- _Aim of the exercise_:
The result should be an exact copy of the entries that follow, with no pictures included.

Source texts of formatted documents:
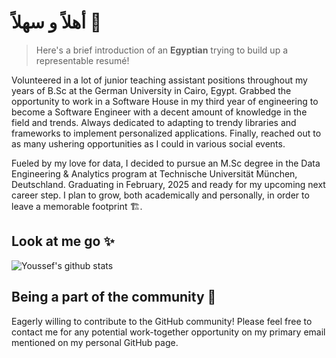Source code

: # أهلاً و سهلاً 👋



> Here's a brief introduction of an **Egyptian** trying to build up a representable resumé!

Volunteered in a lot of junior teaching assistant positions throughout my years of B.Sc at the German University in Cairo, Egypt. Grabbed the opportunity to work in a Software House in my third year of engineering to become a Software Engineer with a decent amount of knowledge in the field and trends. Always dedicated to adapting to trendy libraries and frameworks to implement personalized applications. Finally, reached out to as many ushering opportunities as I could in various social events.

Fueled by my love for data, I decided to pursue an M.Sc degree in the Data Engineering & Analytics program at Technische Universität München, Deutschland. Graduating in February, 2025 and ready for my upcoming next career step. I plan to grow, both academically and personally, in order to leave a memorable footprint 🏗️.

## Look at me go ✨

![Youssef's github stats](https://github-readme-stats-wheat-eta.vercel.app/api?username=ylkhayat&count_private=true&include_all_commits=true&show_icons=true&theme=radical)

## Being a part of the community 🌠

Eagerly willing to contribute to the GitHub community!
Please feel free to contact me for any potential work-together opportunity on my primary email mentioned on my personal GitHub page.
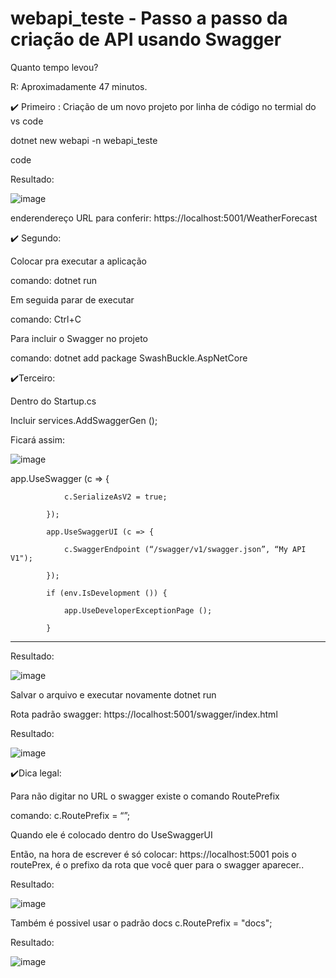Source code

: # webapi_teste - Passo a passo da criação de API usando Swagger

Quanto tempo levou?

R: Aproximadamente 47 minutos.

:heavy_check_mark: Primeiro :
Criação de um  novo projeto por linha de código no termial do vs code

dotnet new webapi -n webapi_teste

code

Resultado:

![image](https://user-images.githubusercontent.com/28712925/92614303-47aeb380-f292-11ea-8543-fc600194d5ec.png)

enderendereço URL para conferir: https://localhost:5001/WeatherForecast



:heavy_check_mark: Segundo:

Colocar pra executar a aplicação 

comando: dotnet run

Em seguida parar de executar 

comando: Ctrl+C

Para incluir o Swagger no projeto

comando: dotnet add package SwashBuckle.AspNetCore

:heavy_check_mark:Terceiro:

Dentro do Startup.cs

Incluir 
services.AddSwaggerGen ();

Ficará assim:

![image](https://user-images.githubusercontent.com/28712925/92612270-18974280-f290-11ea-8384-108c1fdd2e0c.png)

app.UseSwagger (c => {

                c.SerializeAsV2 = true;
                
            });
            
            app.UseSwaggerUI (c => {
            
                c.SwaggerEndpoint (“/swagger/v1/swagger.json”, “My API V1");
                
            });
            
            if (env.IsDevelopment ()) {
            
                app.UseDeveloperExceptionPage ();
                
            }
            
-----------------------------------------------------------------------  
Resultado:

![image](https://user-images.githubusercontent.com/28712925/92613081-ec2ff600-f290-11ea-9fdb-adadfb2e46fe.png)

Salvar o arquivo e executar novamente
dotnet run 

Rota padrão swagger:  https://localhost:5001/swagger/index.html

Resultado: 

![image](https://user-images.githubusercontent.com/28712925/92613247-226d7580-f291-11ea-945d-91ad815b264d.png)

:heavy_check_mark:Dica legal:

Para não digitar no URL o swagger existe o comando RoutePrefix

comando: c.RoutePrefix = “”;

Quando ele é colocado dentro do UseSwaggerUI

Então, na hora de escrever é só colocar: https://localhost:5001
pois o routePrex, é o prefixo da rota que você quer para o swagger aparecer..

Resultado:

![image](https://user-images.githubusercontent.com/28712925/92613417-56e13180-f291-11ea-9539-c87324f878ea.png)


Também é possivel usar o padrão docs
c.RoutePrefix = "docs";

Resultado:

![image](https://user-images.githubusercontent.com/28712925/92613466-65c7e400-f291-11ea-88bf-3ea27f8cbb65.png)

- _Solution_:
Source code

: # أهلاً و سهلاً 👋



> Here's a brief introduction of an **Egyptian** trying to build up a representable resumé!

Volunteered in a lot of junior teaching assistant positions throughout my years of B.Sc at the German University in Cairo, Egypt. Grabbed the opportunity to work in a Software House in my third year of engineering to become a Software Engineer with a decent amount of knowledge in the field and trends. Always dedicated to adapting to trendy libraries and frameworks to implement personalized applications. Finally, reached out to as many ushering opportunities as I could in various social events.

Fueled by my love for data, I decided to pursue an M.Sc degree in the Data Engineering & Analytics program at Technische Universität München, Deutschland. Graduating in February, 2025 and ready for my upcoming next career step. I plan to grow, both academically and personally, in order to leave a memorable footprint 🏗️.

## Look at me go ✨

![Youssef's github stats](https://github-readme-stats-wheat-eta.vercel.app/api?username=ylkhayat&count_private=true&include_all_commits=true&show_icons=true&theme=radical)

## Being a part of the community 🌠

Eagerly willing to contribute to the GitHub community!
Please feel free to contact me for any potential work-together opportunity on my primary email mentioned on my personal GitHub page.
Source code

: # webapi_teste - Passo a passo da criação de API usando Swagger

Quanto tempo levou?

R: Aproximadamente 47 minutos.

:heavy_check_mark: Primeiro :
Criação de um  novo projeto por linha de código no termial do vs code

dotnet new webapi -n webapi_teste

code

Resultado:

![image](https://user-images.githubusercontent.com/28712925/92614303-47aeb380-f292-11ea-8543-fc600194d5ec.png)

enderendereço URL para conferir: https://localhost:5001/WeatherForecast



:heavy_check_mark: Segundo:

Colocar pra executar a aplicação 

comando: dotnet run

Em seguida parar de executar 

comando: Ctrl+C

Para incluir o Swagger no projeto

comando: dotnet add package SwashBuckle.AspNetCore

:heavy_check_mark:Terceiro:

Dentro do Startup.cs

Incluir 
services.AddSwaggerGen ();

Ficará assim:

![image](https://user-images.githubusercontent.com/28712925/92612270-18974280-f290-11ea-8384-108c1fdd2e0c.png)

app.UseSwagger (c => {

                c.SerializeAsV2 = true;
                
            });
            
            app.UseSwaggerUI (c => {
            
                c.SwaggerEndpoint (“/swagger/v1/swagger.json”, “My API V1");
                
            });
            
            if (env.IsDevelopment ()) {
            
                app.UseDeveloperExceptionPage ();
                
            }
            
-----------------------------------------------------------------------  
Resultado:

![image](https://user-images.githubusercontent.com/28712925/92613081-ec2ff600-f290-11ea-9fdb-adadfb2e46fe.png)

Salvar o arquivo e executar novamente
dotnet run 

Rota padrão swagger:  https://localhost:5001/swagger/index.html

Resultado: 

![image](https://user-images.githubusercontent.com/28712925/92613247-226d7580-f291-11ea-945d-91ad815b264d.png)

:heavy_check_mark:Dica legal:

Para não digitar no URL o swagger existe o comando RoutePrefix

comando: c.RoutePrefix = “”;

Quando ele é colocado dentro do UseSwaggerUI

Então, na hora de escrever é só colocar: https://localhost:5001
pois o routePrex, é o prefixo da rota que você quer para o swagger aparecer..

Resultado:

![image](https://user-images.githubusercontent.com/28712925/92613417-56e13180-f291-11ea-9539-c87324f878ea.png)


Também é possivel usar o padrão docs
c.RoutePrefix = "docs";

Resultado:

![image](https://user-images.githubusercontent.com/28712925/92613466-65c7e400-f291-11ea-88bf-3ea27f8cbb65.png)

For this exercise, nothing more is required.